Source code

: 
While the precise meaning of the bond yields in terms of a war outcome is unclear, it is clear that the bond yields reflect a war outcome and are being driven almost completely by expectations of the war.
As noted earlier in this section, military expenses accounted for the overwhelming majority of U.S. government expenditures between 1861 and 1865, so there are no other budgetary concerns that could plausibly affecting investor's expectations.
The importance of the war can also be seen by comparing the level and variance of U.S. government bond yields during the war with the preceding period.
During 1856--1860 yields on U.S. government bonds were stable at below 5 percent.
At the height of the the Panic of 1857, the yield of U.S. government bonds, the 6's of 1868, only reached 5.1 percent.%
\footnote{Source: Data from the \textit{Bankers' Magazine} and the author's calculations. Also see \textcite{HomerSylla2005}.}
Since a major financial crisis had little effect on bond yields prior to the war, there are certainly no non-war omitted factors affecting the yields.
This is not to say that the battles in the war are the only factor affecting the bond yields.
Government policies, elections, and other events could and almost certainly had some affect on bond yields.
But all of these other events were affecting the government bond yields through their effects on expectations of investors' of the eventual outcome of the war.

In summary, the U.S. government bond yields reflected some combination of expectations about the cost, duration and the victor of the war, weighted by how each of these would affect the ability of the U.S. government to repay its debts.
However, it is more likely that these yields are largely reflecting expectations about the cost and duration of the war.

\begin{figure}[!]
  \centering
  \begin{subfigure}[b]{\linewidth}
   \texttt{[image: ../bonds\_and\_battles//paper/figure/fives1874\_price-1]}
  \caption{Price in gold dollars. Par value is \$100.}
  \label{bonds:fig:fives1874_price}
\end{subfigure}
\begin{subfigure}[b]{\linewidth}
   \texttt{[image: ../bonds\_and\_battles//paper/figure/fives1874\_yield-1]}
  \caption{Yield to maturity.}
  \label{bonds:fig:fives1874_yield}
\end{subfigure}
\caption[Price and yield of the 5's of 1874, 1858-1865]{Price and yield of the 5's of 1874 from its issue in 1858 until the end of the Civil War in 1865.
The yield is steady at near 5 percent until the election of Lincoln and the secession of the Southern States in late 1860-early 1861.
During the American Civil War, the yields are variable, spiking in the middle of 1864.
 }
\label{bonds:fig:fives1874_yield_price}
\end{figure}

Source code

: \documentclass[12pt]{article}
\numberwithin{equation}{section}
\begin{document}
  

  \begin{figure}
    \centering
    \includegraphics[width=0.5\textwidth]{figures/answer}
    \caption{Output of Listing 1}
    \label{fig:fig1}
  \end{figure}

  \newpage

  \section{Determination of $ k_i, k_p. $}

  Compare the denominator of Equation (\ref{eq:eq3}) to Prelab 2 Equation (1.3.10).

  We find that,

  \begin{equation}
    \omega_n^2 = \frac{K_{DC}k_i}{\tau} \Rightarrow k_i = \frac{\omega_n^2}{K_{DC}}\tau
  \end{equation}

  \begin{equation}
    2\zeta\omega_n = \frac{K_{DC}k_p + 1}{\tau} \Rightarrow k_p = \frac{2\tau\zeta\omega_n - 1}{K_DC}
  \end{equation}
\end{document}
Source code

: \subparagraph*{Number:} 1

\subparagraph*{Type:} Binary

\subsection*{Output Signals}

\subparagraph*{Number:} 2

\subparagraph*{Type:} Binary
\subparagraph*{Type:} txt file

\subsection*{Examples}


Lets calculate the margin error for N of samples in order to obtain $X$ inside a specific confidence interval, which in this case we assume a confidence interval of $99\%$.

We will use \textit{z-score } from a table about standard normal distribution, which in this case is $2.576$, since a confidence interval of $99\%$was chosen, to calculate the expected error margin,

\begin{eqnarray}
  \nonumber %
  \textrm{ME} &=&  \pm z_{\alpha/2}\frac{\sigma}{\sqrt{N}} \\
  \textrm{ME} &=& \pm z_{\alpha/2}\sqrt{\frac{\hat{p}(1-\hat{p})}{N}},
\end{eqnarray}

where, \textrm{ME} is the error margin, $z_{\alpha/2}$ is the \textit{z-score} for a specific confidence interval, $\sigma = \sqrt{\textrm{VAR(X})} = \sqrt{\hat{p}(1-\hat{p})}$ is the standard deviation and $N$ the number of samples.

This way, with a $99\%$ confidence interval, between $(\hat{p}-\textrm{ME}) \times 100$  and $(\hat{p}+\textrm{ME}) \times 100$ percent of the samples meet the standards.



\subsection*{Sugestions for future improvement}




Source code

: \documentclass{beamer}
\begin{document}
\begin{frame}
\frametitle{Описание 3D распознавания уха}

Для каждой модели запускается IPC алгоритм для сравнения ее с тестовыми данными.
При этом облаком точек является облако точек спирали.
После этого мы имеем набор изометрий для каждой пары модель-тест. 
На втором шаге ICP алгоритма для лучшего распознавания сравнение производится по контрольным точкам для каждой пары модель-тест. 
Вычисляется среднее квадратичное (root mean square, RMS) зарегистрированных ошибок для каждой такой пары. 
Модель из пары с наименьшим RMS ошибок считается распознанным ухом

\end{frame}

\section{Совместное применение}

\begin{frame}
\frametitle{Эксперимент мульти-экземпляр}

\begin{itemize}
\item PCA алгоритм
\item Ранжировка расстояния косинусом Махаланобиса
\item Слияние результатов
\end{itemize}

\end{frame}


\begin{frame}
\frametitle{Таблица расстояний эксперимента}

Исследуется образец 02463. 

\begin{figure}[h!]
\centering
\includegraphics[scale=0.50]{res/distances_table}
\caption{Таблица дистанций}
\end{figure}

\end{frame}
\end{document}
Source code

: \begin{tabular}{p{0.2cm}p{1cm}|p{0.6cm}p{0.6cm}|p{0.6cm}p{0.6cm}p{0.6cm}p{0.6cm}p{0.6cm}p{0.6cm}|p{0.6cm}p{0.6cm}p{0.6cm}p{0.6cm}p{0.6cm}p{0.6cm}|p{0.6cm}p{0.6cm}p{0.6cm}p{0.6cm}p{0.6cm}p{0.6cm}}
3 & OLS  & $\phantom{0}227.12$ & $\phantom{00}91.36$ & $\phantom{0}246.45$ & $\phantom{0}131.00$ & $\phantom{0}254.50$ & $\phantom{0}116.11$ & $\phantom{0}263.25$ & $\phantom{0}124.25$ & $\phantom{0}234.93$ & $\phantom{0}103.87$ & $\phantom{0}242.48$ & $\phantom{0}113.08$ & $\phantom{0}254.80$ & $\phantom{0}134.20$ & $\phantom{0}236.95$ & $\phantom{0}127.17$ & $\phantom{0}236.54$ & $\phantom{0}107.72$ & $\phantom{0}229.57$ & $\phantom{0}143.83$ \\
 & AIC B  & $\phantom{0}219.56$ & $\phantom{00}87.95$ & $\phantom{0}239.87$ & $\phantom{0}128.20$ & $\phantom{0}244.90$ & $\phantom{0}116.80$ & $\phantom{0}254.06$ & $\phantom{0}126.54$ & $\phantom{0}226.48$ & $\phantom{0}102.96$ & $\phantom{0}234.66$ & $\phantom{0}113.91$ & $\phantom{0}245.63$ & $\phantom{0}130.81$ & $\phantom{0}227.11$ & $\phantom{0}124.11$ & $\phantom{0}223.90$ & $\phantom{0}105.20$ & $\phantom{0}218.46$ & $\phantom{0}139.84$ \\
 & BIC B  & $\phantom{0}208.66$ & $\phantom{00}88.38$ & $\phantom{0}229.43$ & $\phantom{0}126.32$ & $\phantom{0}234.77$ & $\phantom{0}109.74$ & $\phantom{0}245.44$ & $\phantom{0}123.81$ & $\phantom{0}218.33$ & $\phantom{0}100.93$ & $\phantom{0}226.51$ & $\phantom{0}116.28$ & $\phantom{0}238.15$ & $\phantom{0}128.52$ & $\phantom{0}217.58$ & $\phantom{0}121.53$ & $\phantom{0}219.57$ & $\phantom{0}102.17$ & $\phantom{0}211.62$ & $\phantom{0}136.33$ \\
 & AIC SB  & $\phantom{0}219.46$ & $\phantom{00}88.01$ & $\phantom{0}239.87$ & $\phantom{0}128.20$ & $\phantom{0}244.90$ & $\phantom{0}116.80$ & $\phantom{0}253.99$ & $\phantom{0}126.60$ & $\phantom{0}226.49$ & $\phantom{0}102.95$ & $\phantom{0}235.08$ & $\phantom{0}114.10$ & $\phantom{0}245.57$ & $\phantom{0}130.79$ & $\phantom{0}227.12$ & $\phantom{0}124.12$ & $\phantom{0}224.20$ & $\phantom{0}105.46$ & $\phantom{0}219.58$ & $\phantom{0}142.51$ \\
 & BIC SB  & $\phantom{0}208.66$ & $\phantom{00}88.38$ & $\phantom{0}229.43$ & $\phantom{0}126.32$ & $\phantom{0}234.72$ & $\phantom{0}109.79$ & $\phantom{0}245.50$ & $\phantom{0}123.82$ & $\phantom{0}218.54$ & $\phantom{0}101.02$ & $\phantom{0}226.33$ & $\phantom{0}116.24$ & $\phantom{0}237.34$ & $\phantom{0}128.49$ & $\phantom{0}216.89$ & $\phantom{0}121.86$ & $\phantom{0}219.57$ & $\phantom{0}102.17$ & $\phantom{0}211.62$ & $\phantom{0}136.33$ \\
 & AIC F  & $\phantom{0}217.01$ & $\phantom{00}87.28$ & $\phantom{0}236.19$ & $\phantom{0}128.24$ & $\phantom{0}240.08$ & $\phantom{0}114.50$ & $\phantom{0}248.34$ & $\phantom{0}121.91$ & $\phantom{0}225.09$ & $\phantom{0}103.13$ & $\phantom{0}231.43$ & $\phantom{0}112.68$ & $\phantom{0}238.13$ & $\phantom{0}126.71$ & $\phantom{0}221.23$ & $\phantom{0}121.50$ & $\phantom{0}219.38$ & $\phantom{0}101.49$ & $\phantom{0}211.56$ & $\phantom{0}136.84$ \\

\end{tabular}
⁂
PROBLEM DESCRIPTION:
Which lines in the listing above include the string "from"? Copy each of them.

YOUR SOLUTION:
\footnote{Source: Data from the \textit{Bankers' Magazine} and the author's calculations. Also see \textcite{HomerSylla2005}.}
\caption[Price and yield of the 5's of 1874, 1858-1865]{Price and yield of the 5's of 1874 from its issue in 1858 until the end of the Civil War in 1865.
We will use \textit{z-score } from a table about standard normal distribution, which in this case is $2.576$, since a confidence interval of $99\%$was chosen, to calculate the expected error margin,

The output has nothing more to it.